# Fort Morgan Surf Fishing Help



## jdw34 (Mar 27, 2008)

Hello, 

I have posted a couple times looking for some guidance on surf fishing and I have recieved some great feed back. I have finally confirmed my dates and will be heading down July 23rd to August 1st. I'm staying around the 4 mile marker. 

My goal is to do some surf fishing, hit the piers at the Gulf Shores Yacht Club, hit Fort Morgan point in the mornings, surf fish around the house in the evening (sunset), and try to his the pass in GS and Perdido at night (thanks for that suggestion). 

Here is my question. I know it depends on what I'm targeting, and I have been reading on here a lot about different techniques, reading the shore line, and bait options. I'm hoping to have enough knowledge to be able to catch something. 

My questions are....What's biting around then? What should I be focusing on? If the Bluefish are gone it would be pointless for me to be out there targeting them. Of course I'm not seasoned enough to know if they would be there or not. So, any help on this would be good. 

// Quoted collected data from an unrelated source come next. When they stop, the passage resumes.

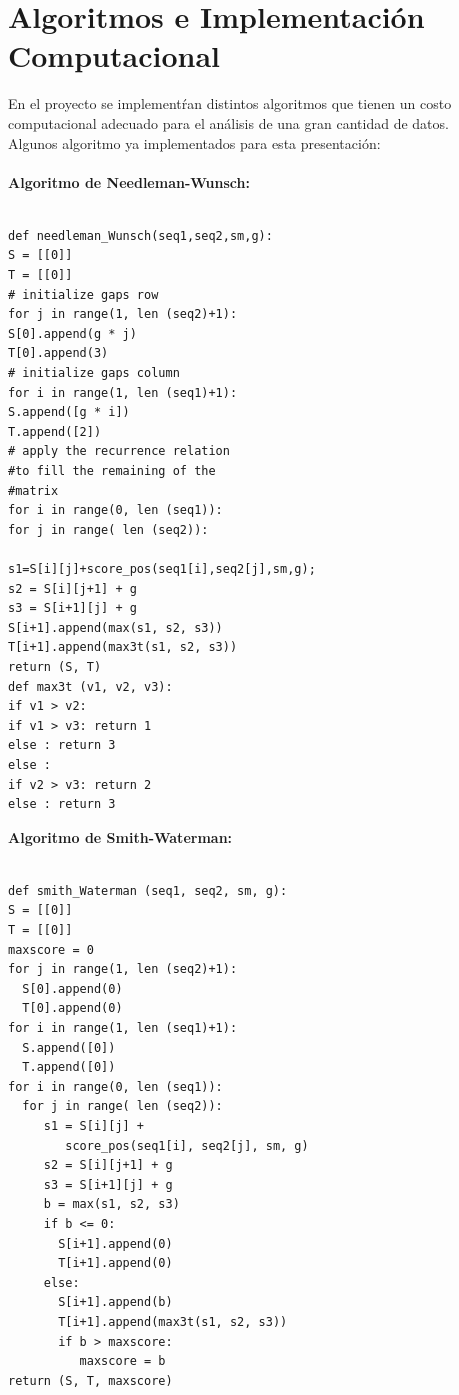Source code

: \documentclass[twocolumn,twoside,12pt]{article}
\begin{document}
\begin{itemize}
\begin{itemize}
\end{itemize}



\section{Algoritmos e Implementaci\'on Computacional}


En el proyecto se implement\'ran distintos algoritmos que tienen un costo computacional adecuado para el an\'alisis de una gran cantidad de datos.\\

Algunos algoritmo ya implementados para esta presentaci\'on:\\
\\

\textbf{Algoritmo de Needleman-Wunsch:}
\footnotesize
\begin{lstlisting}[frame=single]

def needleman_Wunsch(seq1,seq2,sm,g):
S = [[0]]
T = [[0]]
# initialize gaps row
for j in range(1, len (seq2)+1):
S[0].append(g * j)
T[0].append(3)
# initialize gaps column
for i in range(1, len (seq1)+1):
S.append([g * i])
T.append([2])
# apply the recurrence relation 
#to fill the remaining of the
#matrix
for i in range(0, len (seq1)):
for j in range( len (seq2)):

s1=S[i][j]+score_pos(seq1[i],seq2[j],sm,g);
s2 = S[i][j+1] + g
s3 = S[i+1][j] + g
S[i+1].append(max(s1, s2, s3))
T[i+1].append(max3t(s1, s2, s3))
return (S, T)
def max3t (v1, v2, v3):
if v1 > v2:
if v1 > v3: return 1
else : return 3
else :
if v2 > v3: return 2
else : return 3

\end{lstlisting}
\normalsize
\textbf{Algoritmo de Smith-Waterman:}
\footnotesize
\begin{lstlisting}[frame=single]

def smith_Waterman (seq1, seq2, sm, g):
S = [[0]]
T = [[0]]
maxscore = 0
for j in range(1, len (seq2)+1):
  S[0].append(0)
  T[0].append(0)
for i in range(1, len (seq1)+1):
  S.append([0])
  T.append([0])
for i in range(0, len (seq1)):
  for j in range( len (seq2)):
     s1 = S[i][j] + 
        score_pos(seq1[i], seq2[j], sm, g)
     s2 = S[i][j+1] + g
     s3 = S[i+1][j] + g
     b = max(s1, s2, s3)
     if b <= 0:
       S[i+1].append(0)
       T[i+1].append(0)
     else:
       S[i+1].append(b)
       T[i+1].append(max3t(s1, s2, s3))
       if b > maxscore:
          maxscore = b
return (S, T, maxscore)

\end{lstlisting}
\normalsize


\end{itemize}
\end{document}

What would be the best fish for me to target so that I can get some good action for my 13 yr old son? I'm not looking for a trophy or to feed the masses. I just want him to feel a nice tug on the end of his line and feel the pride of landing something worth talking about. 

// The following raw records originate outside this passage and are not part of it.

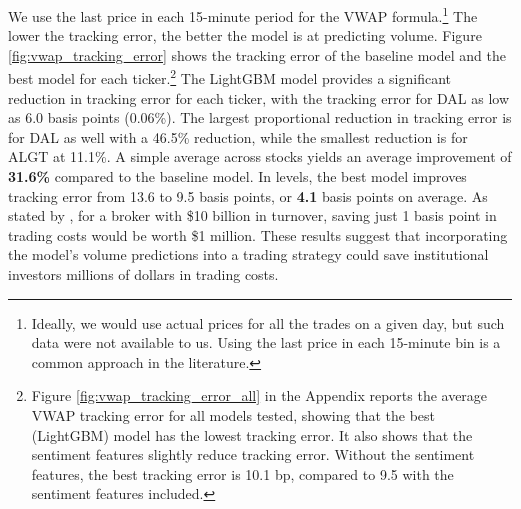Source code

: \documentclass[12pt]{article}
\begin{document}
We use the last price in each 15-minute period for the VWAP formula.\footnote{Ideally, we would use actual prices for all the trades on a given day, but such data were not available to us. Using the last price in each 15-minute bin is a common approach in the literature.} The lower the tracking error, the better the model is at predicting volume. Figure \ref{fig:vwap_tracking_error} shows the tracking error of the baseline model and the best model for each ticker.\footnote{Figure \ref{fig:vwap_tracking_error_all} in the Appendix reports the average VWAP tracking error for all models tested, showing that the best (LightGBM) model has the lowest tracking error. It also shows that the sentiment features slightly reduce tracking error. Without the sentiment features, the best tracking error is 10.1 bp, compared to 9.5 with the sentiment features included.} The LightGBM model provides a significant reduction in tracking error for each ticker, with the tracking error for DAL as low as 6.0 basis points (0.06\%). The largest proportional reduction in tracking error is for DAL as well with a 46.5\% reduction, while the smallest reduction is for ALGT at 11.1\%. A simple average across stocks yields an average improvement of \textbf{31.6\%} compared to the baseline model. In levels, the best model improves tracking error from 13.6 to 9.5 basis points, or \textbf{4.1} basis points on average. As stated by \textcite{chen2016forecasting}, for a broker with \$10 billion in turnover, saving just 1 basis point in trading costs would be worth \$1 million. These results suggest that incorporating the model's volume predictions into a trading strategy could save institutional investors millions of dollars in trading costs.
\end{document}

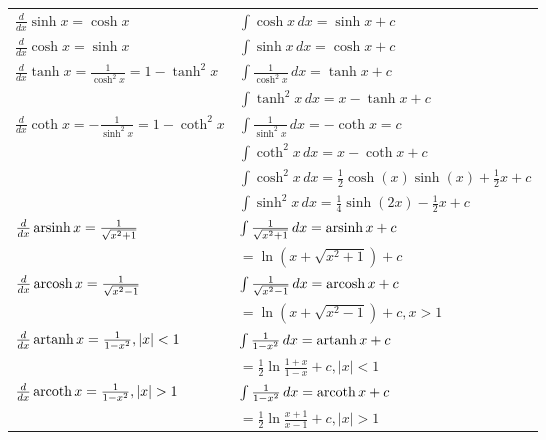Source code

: \begin{longtable}{ll}
        \midrule
        $\frac{d}{dx} \sinh{x} = \cosh{x}$ &
        $\int \cosh{x}\,dx = \sinh{x} + c$
        \\
        $\frac{d}{dx} \cosh{x} = \sinh{x}$ &
        $\int \sinh{x}\,dx = \cosh{x} + c$
        \\
        \multirow{2}{*}{$\frac{d}{dx} \tanh{x} = \frac{1}{\cosh^2{x}} = 1 - \tanh^2{x}$} &
        $\int \frac{1}{\cosh^2{x}}\,dx = \tanh{x} + c$ \\* &
        $\int \tanh^2{x}\,dx = x - \tanh{x} + c$
        \\
        \multirow{2}{*}{$\frac{d}{dx} \coth{x} = -\frac{1}{\sinh^2{x}} = 1 - \coth^2{x}$} &
        $\int \frac{1}{\sinh^2{x}}\,dx = -\coth{x} = c$ \\* &
        $\int \coth^2{x}\,dx = x - \coth{x} + c$
        \\
        \midrule
        &
        $\int \cosh^2{x}\,dx = \frac{1}{2}\cosh{(x)}\sinh{(x)}+\frac{1}{2}x + c$
        \\
        &
        $\int \sinh^2{x}\,dx = \frac{1}{4}\sinh{(2x)}-\frac{1}{2}x + c$
        \\

        \midrule
        \multirow{2}{*}{$\frac{d}{dx} \operatorname{arsinh}{x} = \frac{1}{\sqrt{x^2+1}}$} &
        $\int \frac{1}{\sqrt{x^2+1}}\,dx = \operatorname{arsinh}{x} + c$ \\* &
        $=\ln{\left(x + \sqrt{x^2+1}\right)} + c$
        \\
        \multirow{2}{*}{$\frac{d}{dx} \operatorname{arcosh}{x} = \frac{1}{\sqrt{x^2-1}}$} &
        $\int \frac{1}{\sqrt{x^2-1}}\,dx = \operatorname{arcosh}{x} + c$ \\* &
        $=\ln{\left(x + \sqrt{x^2-1}\right)} + c, x > 1$
        \\
        \multirow{2}{*}{$\frac{d}{dx} \operatorname{artanh}{x} = \frac{1}{1-x^2}, |x| < 1$} &
        $\int \frac{1}{1-x^2}\,dx = \operatorname{artanh}{x} + c$ \\* &
        $=\frac{1}{2}\ln{\frac{1+x}{1-x}} + c, |x| < 1$
        \\
        \multirow{2}{*}{$\frac{d}{dx} \operatorname{arcoth}{x} = \frac{1}{1-x^2}, |x| > 1$} &
        $\int \frac{1}{1-x^2}\,dx = \operatorname{arcoth}{x} + c$ \\* &
        $=\frac{1}{2}\ln{\frac{x+1}{x-1}} + c, |x| > 1$
        \\


        \bottomrule
    \end{longtable}

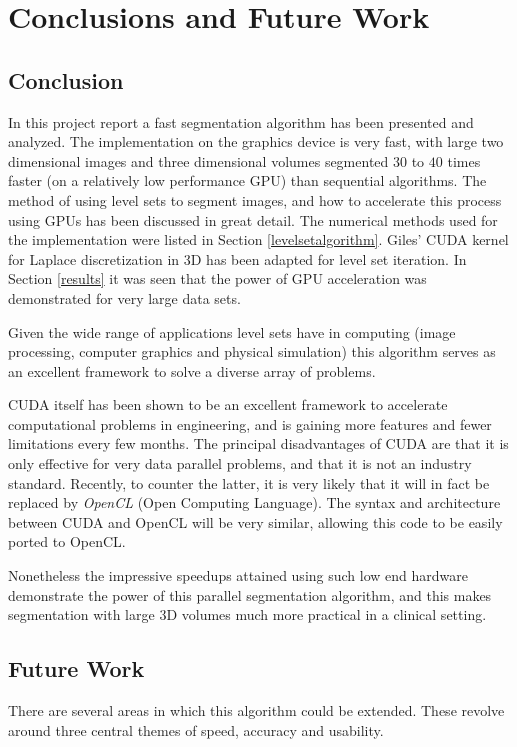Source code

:\chapter{Conclusions and Future Work}
\section{Conclusion}
In this project report a fast segmentation algorithm has been presented and analyzed. The implementation on the graphics device is very fast, with large two dimensional images and three dimensional volumes segmented $30$ to $40$ times faster (on a relatively low performance GPU) than sequential algorithms. 
The method of using level sets to segment images, and how to accelerate this process using GPUs has been discussed in great detail. The numerical methods used for the implementation were listed in Section \ref{levelsetalgorithm}. Giles' CUDA kernel for Laplace discretization in 3D \cite{mgiles} has been adapted for level set iteration. In Section \ref{results} it was seen that the power of GPU acceleration was demonstrated for very large data sets.

Given the wide range of applications level sets have in computing (image processing, computer graphics and physical simulation) this algorithm serves as an excellent framework to solve a diverse array of problems.
	
CUDA itself has been shown to be an excellent framework to accelerate computational problems in engineering, and is gaining more features and fewer limitations every few months. The principal disadvantages of CUDA are that it is only effective for very data parallel problems, and that it is not an industry standard. Recently, to counter the latter, it is very likely that it will in fact be replaced by \textit{OpenCL} (Open Computing Language). The syntax and architecture between CUDA and OpenCL will be very similar, allowing this code to be easily ported to OpenCL.

Nonetheless the impressive speedups attained using such low end hardware demonstrate the power of this parallel segmentation algorithm, and this makes segmentation with large 3D volumes much more practical in a clinical setting.

\section{Future Work}
There are several areas in which this algorithm could be extended. These revolve around three central themes of speed, accuracy and usability.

I did read a message that contacting the guys ar Top Gun Tackle is a good start to get an idea of what's happening. 

Thanks in advance for any insight, knowledge and help.


----------



## countryjwh (Nov 20, 2007)

if you fish fort morgan point near dixie bar, i would target redfish from the surf. you may also catch jack crevalle and sharks. i have also been seeing a bunch of boats catching spanish out there.


----------



## Geronimo (Oct 2, 2007)

If you're using fresh cut bait, you have a very good chance of catching redfish, shark or bluefish.

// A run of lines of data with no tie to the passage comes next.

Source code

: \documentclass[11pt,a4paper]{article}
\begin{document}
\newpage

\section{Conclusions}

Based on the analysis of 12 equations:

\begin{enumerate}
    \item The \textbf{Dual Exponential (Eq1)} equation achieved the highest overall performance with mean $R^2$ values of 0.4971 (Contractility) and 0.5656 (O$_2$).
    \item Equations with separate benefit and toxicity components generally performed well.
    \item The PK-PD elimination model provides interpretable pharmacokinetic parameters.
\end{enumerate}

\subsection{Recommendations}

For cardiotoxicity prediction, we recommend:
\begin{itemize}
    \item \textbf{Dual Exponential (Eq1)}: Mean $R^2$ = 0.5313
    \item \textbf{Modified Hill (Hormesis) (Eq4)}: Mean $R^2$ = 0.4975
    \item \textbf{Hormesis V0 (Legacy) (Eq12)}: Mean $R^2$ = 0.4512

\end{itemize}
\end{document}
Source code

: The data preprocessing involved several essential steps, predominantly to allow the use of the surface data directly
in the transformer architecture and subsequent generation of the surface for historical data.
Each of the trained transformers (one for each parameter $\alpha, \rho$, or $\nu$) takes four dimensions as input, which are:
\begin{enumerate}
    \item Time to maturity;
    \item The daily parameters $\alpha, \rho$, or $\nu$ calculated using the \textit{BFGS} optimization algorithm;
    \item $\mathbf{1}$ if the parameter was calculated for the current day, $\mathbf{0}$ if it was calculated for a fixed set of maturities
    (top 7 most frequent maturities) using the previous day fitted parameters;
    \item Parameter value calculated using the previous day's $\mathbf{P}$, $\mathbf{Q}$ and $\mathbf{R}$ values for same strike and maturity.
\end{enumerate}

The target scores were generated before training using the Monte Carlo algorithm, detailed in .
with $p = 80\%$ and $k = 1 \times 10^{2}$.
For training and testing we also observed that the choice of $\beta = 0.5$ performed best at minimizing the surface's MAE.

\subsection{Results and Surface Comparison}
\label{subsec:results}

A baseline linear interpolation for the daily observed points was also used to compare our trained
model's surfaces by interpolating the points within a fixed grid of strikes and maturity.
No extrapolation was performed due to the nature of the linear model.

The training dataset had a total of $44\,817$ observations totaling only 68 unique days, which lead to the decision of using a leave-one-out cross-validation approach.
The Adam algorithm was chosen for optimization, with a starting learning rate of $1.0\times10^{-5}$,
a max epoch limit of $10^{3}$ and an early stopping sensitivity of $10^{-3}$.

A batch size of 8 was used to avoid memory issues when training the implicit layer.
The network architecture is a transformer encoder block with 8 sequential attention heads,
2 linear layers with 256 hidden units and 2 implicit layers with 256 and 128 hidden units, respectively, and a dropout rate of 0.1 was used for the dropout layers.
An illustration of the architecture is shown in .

You may also want tobring a long handled dip net as the blue crabs may be juballeeing (spell ?) during that time. If you do dip some crabs, be careful to only keep the males.


----------



## jdw34 (Mar 27, 2008)

What time of day is for for the Point and Dixie bar. Last year we tried there a couple times, but I think we got there too late.


----------



## dht (Jun 27, 2009)

Ive been catchin a lot of spanish out there. Seems to be all ive caught in the last few trips through there on boat.


----------



## cert-315 (Apr 13, 2009)

And bring some sunscreen. It's been hotter than you know what on the island for two weeks straight...


----------